Are there any similarities between the vacuum tube and the transistor?[think of each of them as control devices, with input, control and output] What is different about the two? [main difference is that the vacuum tube requires a heated cathode to release electrons --other differences are fragility, lack of reliability, much wasted power, much higher voltage for tube; more reliability for transistor]

Where was the transistor invented ? [Bell Telephone Laboratories, Murray Hill NJ]. About how many years ago? [December 1947]

Why was the transistor put into a hermetically sealed [what does that mean?…sealed so that air, water, and any contaminants cannot get inside] can?

Even more important than hermetic sealing, what was done to make the transistor more immune [means?] to outside influences? [

3.0 theory and demonstration

Early Vacuum Tube History:

1887 Edison introduced an anode into the light bulb and observed current flow.

1904 Fleming, using the Edison effect and knowing that the electron existed, made the first diode. He used it as a ??? [detector for radio]

1906 DeForest invented the "audion", a triode tube. How did this tube differ from the Fleming valve? [DeForest added a wiggly wire that was used as an electrostatic control on electron flow].

1912 Western Electric, a Bell System company, developed a tube amplifier from a greatly improved "audion".

1914 Using the tube amplifier, the Bell System made a telephone circuit from New York City to Los Angeles. For comparison, the longest telephone line before amplifiers were used was from New York to Denver (which in itself a fantastic achievemen!).

1915 Western Electric made the first commercial triode tube

1916-1918 (during World War I)Western Electric and General Electric made tubes for the US military.

1916 the tetrode, a space charge tube, was invented by Langmuir (GE Co) and Schottky (Siemens Germany).

3.2 Vacuum tube operation: how does it work? Let's recall the transistor: it has an input, an output, and a control element. The output controls the current flow coming from a separate source [draw an NPN XSTR]. The vacuum tube is similar. [draw schematic with a filament, anode, and grid]. There is a current flow through the tube. Remember that current flow is in the opposite direction to electron flow. Where do the electrons come from? [by heating the filament red-hot or hotter] After a while, we figured that this is the hard way to get electrons --so we coated the filament with another material that gave off electrons at a lower temperature. We didn't have to put so much power into the filament now. A few years later, about 1926, we figured out how to put a "heater" in for just one reason: to heat the cathode and liberate the electrons. Just about all small receiver tubes have been made that way ever since.

3.3 Why aren't vacuum tubes used to day? [They are power hogs; space-wasters; fragile; unreliable; short-lived ..To quote Jack Morton of Bell Labs:

"Using a vacuum tube is like sending a freight train for a pound of butter!"

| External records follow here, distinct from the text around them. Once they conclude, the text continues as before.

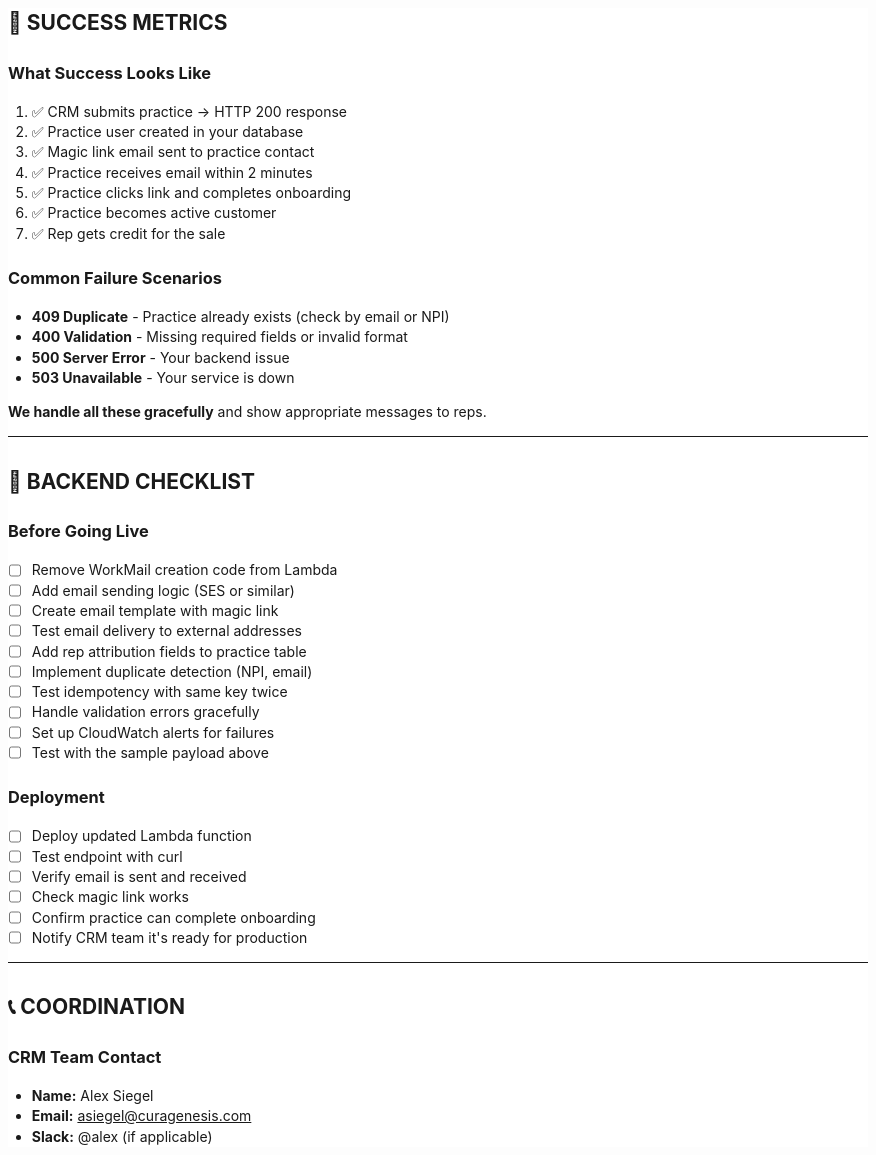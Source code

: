## 🎯 SUCCESS METRICS

### What Success Looks Like
1. ✅ CRM submits practice → HTTP 200 response
2. ✅ Practice user created in your database
3. ✅ Magic link email sent to practice contact
4. ✅ Practice receives email within 2 minutes
5. ✅ Practice clicks link and completes onboarding
6. ✅ Practice becomes active customer
7. ✅ Rep gets credit for the sale

### Common Failure Scenarios
- **409 Duplicate** - Practice already exists (check by email or NPI)
- **400 Validation** - Missing required fields or invalid format
- **500 Server Error** - Your backend issue
- **503 Unavailable** - Your service is down

**We handle all these gracefully** and show appropriate messages to reps.

---

## 🔧 BACKEND CHECKLIST

### Before Going Live
- [ ] Remove WorkMail creation code from Lambda
- [ ] Add email sending logic (SES or similar)
- [ ] Create email template with magic link
- [ ] Test email delivery to external addresses
- [ ] Add rep attribution fields to practice table
- [ ] Implement duplicate detection (NPI, email)
- [ ] Test idempotency with same key twice
- [ ] Handle validation errors gracefully
- [ ] Set up CloudWatch alerts for failures
- [ ] Test with the sample payload above

### Deployment
- [ ] Deploy updated Lambda function
- [ ] Test endpoint with curl
- [ ] Verify email is sent and received
- [ ] Check magic link works
- [ ] Confirm practice can complete onboarding
- [ ] Notify CRM team it's ready for production

---

## 📞 COORDINATION

### CRM Team Contact
- **Name:** Alex Siegel
- **Email:** asiegel@curagenesis.com
- **Slack:** @alex (if applicable)
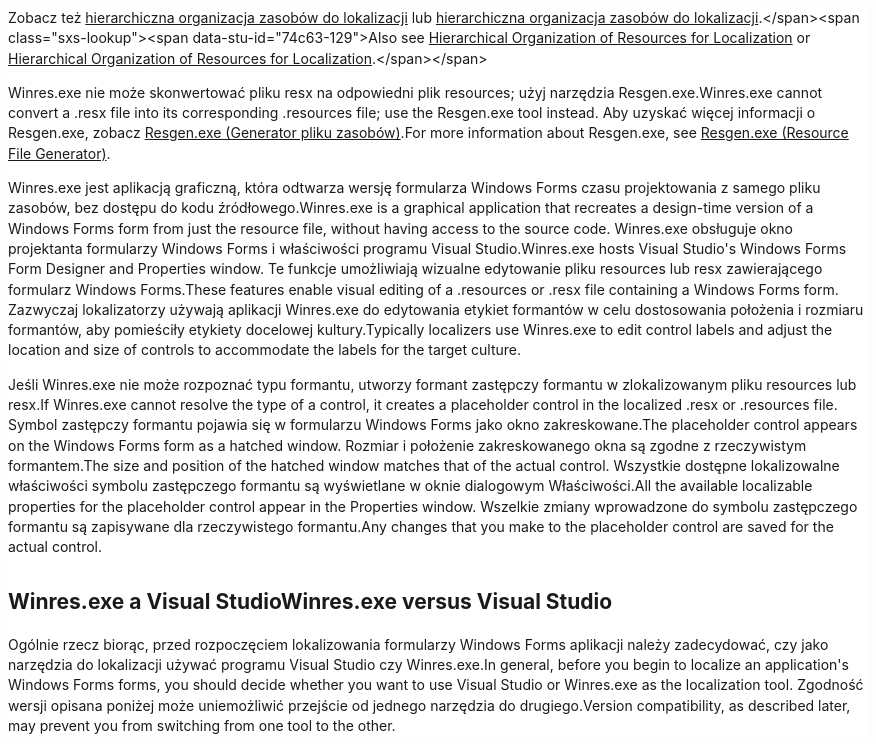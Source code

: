  <span data-ttu-id="74c63-129">Zobacz też [hierarchiczna organizacja zasobów do lokalizacji](http://msdn.microsoft.com/library/756hydy4\(v=vs.110\)) lub [hierarchiczna organizacja zasobów do lokalizacji](http://msdn.microsoft.com/library/756hydy4\(v=vs.120\)).</span><span class="sxs-lookup"><span data-stu-id="74c63-129">Also see [Hierarchical Organization of Resources for Localization](http://msdn.microsoft.com/library/756hydy4\(v=vs.110\)) or [Hierarchical Organization of Resources for Localization](http://msdn.microsoft.com/library/756hydy4\(v=vs.120\)).</span></span>  
  
 <span data-ttu-id="74c63-130">Winres.exe nie może skonwertować pliku resx na odpowiedni plik resources; użyj narzędzia Resgen.exe.</span><span class="sxs-lookup"><span data-stu-id="74c63-130">Winres.exe cannot convert a .resx file into its corresponding .resources file; use the Resgen.exe tool instead.</span></span> <span data-ttu-id="74c63-131">Aby uzyskać więcej informacji o Resgen.exe, zobacz [Resgen.exe (Generator pliku zasobów)](../../../docs/framework/tools/resgen-exe-resource-file-generator.md).</span><span class="sxs-lookup"><span data-stu-id="74c63-131">For more information about Resgen.exe, see [Resgen.exe (Resource File Generator)](../../../docs/framework/tools/resgen-exe-resource-file-generator.md).</span></span>  
  
 <span data-ttu-id="74c63-132">Winres.exe jest aplikacją graficzną, która odtwarza wersję formularza Windows Forms czasu projektowania z samego pliku zasobów, bez dostępu do kodu źródłowego.</span><span class="sxs-lookup"><span data-stu-id="74c63-132">Winres.exe is a graphical application that recreates a design-time version of a Windows Forms form from just the resource file, without having access to the source code.</span></span> <span data-ttu-id="74c63-133">Winres.exe obsługuje okno projektanta formularzy Windows Forms i właściwości programu Visual Studio.</span><span class="sxs-lookup"><span data-stu-id="74c63-133">Winres.exe hosts Visual Studio's Windows Forms Form Designer and Properties window.</span></span> <span data-ttu-id="74c63-134">Te funkcje umożliwiają wizualne edytowanie pliku resources lub resx zawierającego formularz Windows Forms.</span><span class="sxs-lookup"><span data-stu-id="74c63-134">These features enable visual editing of a .resources or .resx file containing a Windows Forms form.</span></span> <span data-ttu-id="74c63-135">Zazwyczaj lokalizatorzy używają aplikacji Winres.exe do edytowania etykiet formantów w celu dostosowania położenia i rozmiaru formantów, aby pomieściły etykiety docelowej kultury.</span><span class="sxs-lookup"><span data-stu-id="74c63-135">Typically localizers use Winres.exe to edit control labels and adjust the location and size of controls to accommodate the labels for the target culture.</span></span>  
  
 <span data-ttu-id="74c63-136">Jeśli Winres.exe nie może rozpoznać typu formantu, utworzy formant zastępczy formantu w zlokalizowanym pliku resources lub resx.</span><span class="sxs-lookup"><span data-stu-id="74c63-136">If Winres.exe cannot resolve the type of a control, it creates a placeholder control in the localized .resx or .resources file.</span></span> <span data-ttu-id="74c63-137">Symbol zastępczy formantu pojawia się w formularzu Windows Forms jako okno zakreskowane.</span><span class="sxs-lookup"><span data-stu-id="74c63-137">The placeholder control appears on the Windows Forms form as a hatched window.</span></span> <span data-ttu-id="74c63-138">Rozmiar i położenie zakreskowanego okna są zgodne z rzeczywistym formantem.</span><span class="sxs-lookup"><span data-stu-id="74c63-138">The size and position of the hatched window matches that of the actual control.</span></span> <span data-ttu-id="74c63-139">Wszystkie dostępne lokalizowalne właściwości symbolu zastępczego formantu są wyświetlane w oknie dialogowym Właściwości.</span><span class="sxs-lookup"><span data-stu-id="74c63-139">All the available localizable properties for the placeholder control appear in the Properties window.</span></span> <span data-ttu-id="74c63-140">Wszelkie zmiany wprowadzone do symbolu zastępczego formantu są zapisywane dla rzeczywistego formantu.</span><span class="sxs-lookup"><span data-stu-id="74c63-140">Any changes that you make to the placeholder control are saved for the actual control.</span></span>  
  
## <a name="winresexe-versus-visual-studio"></a><span data-ttu-id="74c63-141">Winres.exe a Visual Studio</span><span class="sxs-lookup"><span data-stu-id="74c63-141">Winres.exe versus Visual Studio</span></span>  
 <span data-ttu-id="74c63-142">Ogólnie rzecz biorąc, przed rozpoczęciem lokalizowania formularzy Windows Forms aplikacji należy zadecydować, czy jako narzędzia do lokalizacji używać programu Visual Studio czy Winres.exe.</span><span class="sxs-lookup"><span data-stu-id="74c63-142">In general, before you begin to localize an application's Windows Forms forms, you should decide whether you want to use Visual Studio or Winres.exe as the localization tool.</span></span> <span data-ttu-id="74c63-143">Zgodność wersji opisana poniżej może uniemożliwić przejście od jednego narzędzia do drugiego.</span><span class="sxs-lookup"><span data-stu-id="74c63-143">Version compatibility, as described later, may prevent you from switching from one tool to the other.</span></span>  
  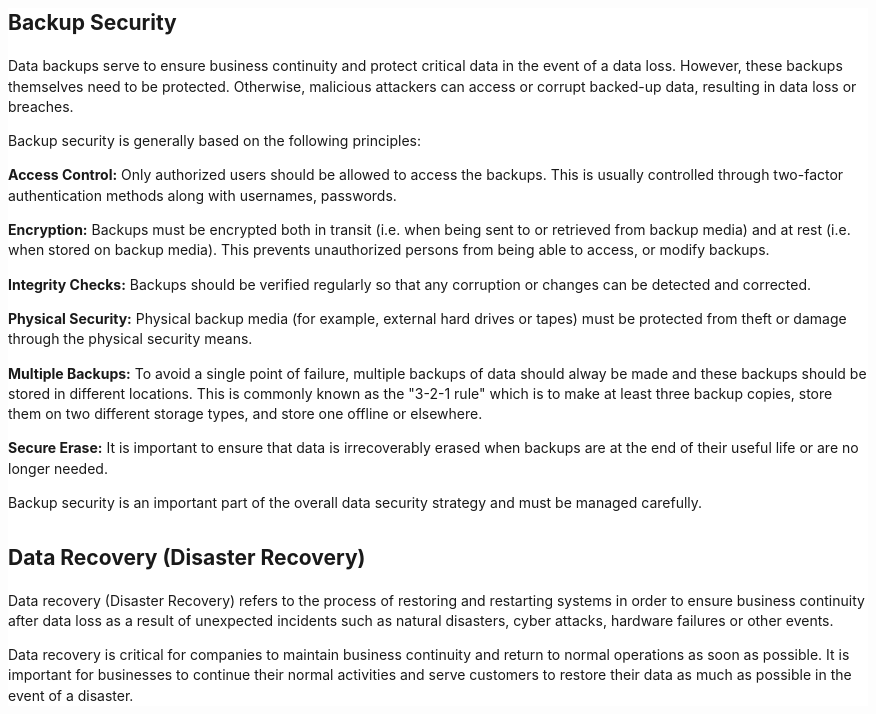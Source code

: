 ## Backup Security

Data backups serve to ensure business continuity and protect critical data in the event of a data loss. However, these backups themselves need to be protected. Otherwise, malicious attackers can access or corrupt backed-up data, resulting in data loss or breaches.

  

Backup security is generally based on the following principles:

  

**Access Control:** Only authorized users should be allowed to access the backups. This is usually controlled through two-factor authentication methods along with usernames, passwords.

  

**Encryption:** Backups must be encrypted both in transit (i.e. when being sent to or retrieved from backup media) and at rest (i.e. when stored on backup media). This prevents unauthorized persons from being able to access, or modify backups.

  

**Integrity Checks:** Backups should be verified regularly so that any corruption or changes can be detected and corrected.

  

**Physical Security:** Physical backup media (for example, external hard drives or tapes) must be protected from theft or damage through the physical security means.

  

**Multiple Backups:** To avoid a single point of failure, multiple backups of data should alway be made and these backups should be stored in different locations. This is commonly known as the "3-2-1 rule" which is to make at least three backup copies, store them on two different storage types, and store one offline or elsewhere.

  

**Secure Erase:** It is important to ensure that data is irrecoverably erased when backups are at the end of their useful life or are no longer needed.

  

Backup security is an important part of the overall data security strategy and must be managed carefully.

  

## Data Recovery (Disaster Recovery)

Data recovery (Disaster Recovery) refers to the process of restoring and restarting systems in order to ensure business continuity after data loss as a result of unexpected incidents such as natural disasters, cyber attacks, hardware failures or other events.

  

Data recovery is critical for companies to maintain business continuity and return to normal operations as soon as possible. It is important for businesses to continue their normal activities and serve customers to restore their data as much as possible in the event of a disaster.

  
  
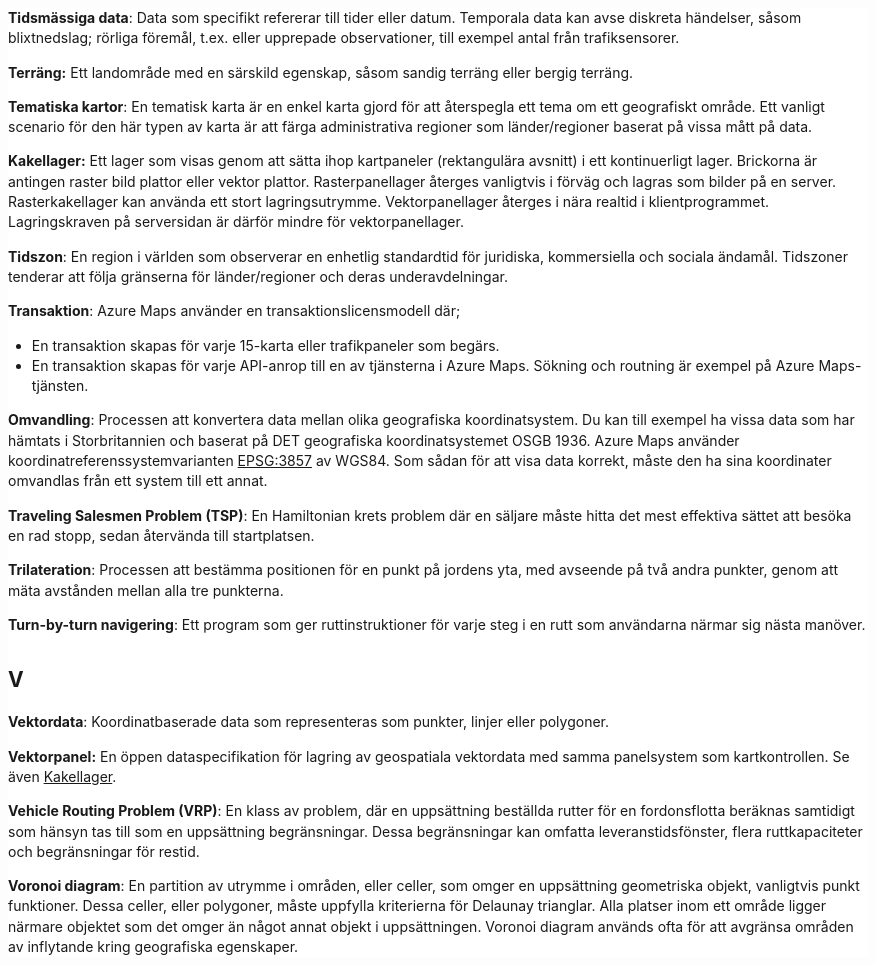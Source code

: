 <a name="temporal-data"></a>**Tidsmässiga data**: Data som specifikt refererar till tider eller datum. Temporala data kan avse diskreta händelser, såsom blixtnedslag; rörliga föremål, t.ex. eller upprepade observationer, till exempel antal från trafiksensorer.

<a name="terrain"></a>**Terräng:** Ett landområde med en särskild egenskap, såsom sandig terräng eller bergig terräng.

<a name="thematic-maps"></a>**Tematiska kartor**: En tematisk karta är en enkel karta gjord för att återspegla ett tema om ett geografiskt område. Ett vanligt scenario för den här typen av karta är att färga administrativa regioner som länder/regioner baserat på vissa mått på data.

<a name="tile-layer"></a>**Kakellager:** Ett lager som visas genom att sätta ihop kartpaneler (rektangulära avsnitt) i ett kontinuerligt lager. Brickorna är antingen raster bild plattor eller vektor plattor. Rasterpanellager återges vanligtvis i förväg och lagras som bilder på en server. Rasterkakellager kan använda ett stort lagringsutrymme. Vektorpanellager återges i nära realtid i klientprogrammet. Lagringskraven på serversidan är därför mindre för vektorpanellager.

<a name="time-zone"></a>**Tidszon**: En region i världen som observerar en enhetlig standardtid för juridiska, kommersiella och sociala ändamål. Tidszoner tenderar att följa gränserna för länder/regioner och deras underavdelningar.

<a name="transaction"></a>**Transaktion**: Azure Maps använder en transaktionslicensmodell där;

- En transaktion skapas för varje 15-karta eller trafikpaneler som begärs.
- En transaktion skapas för varje API-anrop till en av tjänsterna i Azure Maps. Sökning och routning är exempel på Azure Maps-tjänsten.

<a name="transformation"></a>**Omvandling**: Processen att konvertera data mellan olika geografiska koordinatsystem. Du kan till exempel ha vissa data som har hämtats i Storbritannien och baserat på DET geografiska koordinatsystemet OSGB 1936. Azure Maps använder koordinatreferenssystemvarianten [EPSG:3857](https://epsg.io/3857) av WGS84. Som sådan för att visa data korrekt, måste den ha sina koordinater omvandlas från ett system till ett annat.

<a name="traveling-salesmen-problem-tsp"></a>**Traveling Salesmen Problem (TSP)**: En Hamiltonian krets problem där en säljare måste hitta det mest effektiva sättet att besöka en rad stopp, sedan återvända till startplatsen.  

<a name="trilateration"></a>**Trilateration**: Processen att bestämma positionen för en punkt på jordens yta, med avseende på två andra punkter, genom att mäta avstånden mellan alla tre punkterna.

<a name="turn-by-turn-navigation"></a>**Turn-by-turn navigering**: Ett program som ger ruttinstruktioner för varje steg i en rutt som användarna närmar sig nästa manöver.

## <a name="v"></a>V

<a name="vector-data"></a>**Vektordata**: Koordinatbaserade data som representeras som punkter, linjer eller polygoner.

<a name="vector-tile"></a>**Vektorpanel:** En öppen dataspecifikation för lagring av geospatiala vektordata med samma panelsystem som kartkontrollen. Se även [Kakellager](#tile-layer).

<a name="vehicle-routing-problem-vrp"></a>**Vehicle Routing Problem (VRP)**: En klass av problem, där en uppsättning beställda rutter för en fordonsflotta beräknas samtidigt som hänsyn tas till som en uppsättning begränsningar. Dessa begränsningar kan omfatta leveranstidsfönster, flera ruttkapaciteter och begränsningar för restid.

<a name="voronoi-diagram"></a>**Voronoi diagram**: En partition av utrymme i områden, eller celler, som omger en uppsättning geometriska objekt, vanligtvis punkt funktioner. Dessa celler, eller polygoner, måste uppfylla kriterierna för Delaunay trianglar. Alla platser inom ett område ligger närmare objektet som det omger än något annat objekt i uppsättningen. Voronoi diagram används ofta för att avgränsa områden av inflytande kring geografiska egenskaper.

But there are some tubes that have run for many years. Can you name a few of the places where they are used? [microwave oven; big radar sets; TV picture tube; all kinds of big transmitter tubes for FM and AM radio; the electronics in Russian fighter planes] However, there is one usage over which you find a lot of controversy. This is for audio hi-fi (high fidelity) amplifiers. The argument is primarily about how the system acts when it is distorted. That happens if the volume is turned up too high. The vacuum tube purists feel that a vacuum tube goes into "graceful" distortion, which is not as objectionable as the hard crash that occurs with transistors.

3.4 Vacuum tube construction: the simplest tube is a diode, which has only a cathode and an anode. [draw the picture, circular plate, leave room for the grid]. This is enclosed by a glass bottle, and then a vacuum pump is connected to pull a vacuum. After the pump has done all it can, the tube is sealed, or tipped off. [draw picture of exhaust stem, fires playing on it]. A base is put on the tube, and then it goes to a flash function: voltage is applied to the tube and the getter is flashed. The getter is just what you might think -- it "gets" the air that's left inside after the vacuum pump work. The results of the getter coat the inside of the tube. Notice that with the old tubes, when the vacuum pumps weren't very good, the getter covers the inside of the tube. With the newer tubes, there's hardly any sign of a getter. The all-metal tubes include little insulated "feedthrough" points where each of the wires (never more than eight) passes through the shell of the tube.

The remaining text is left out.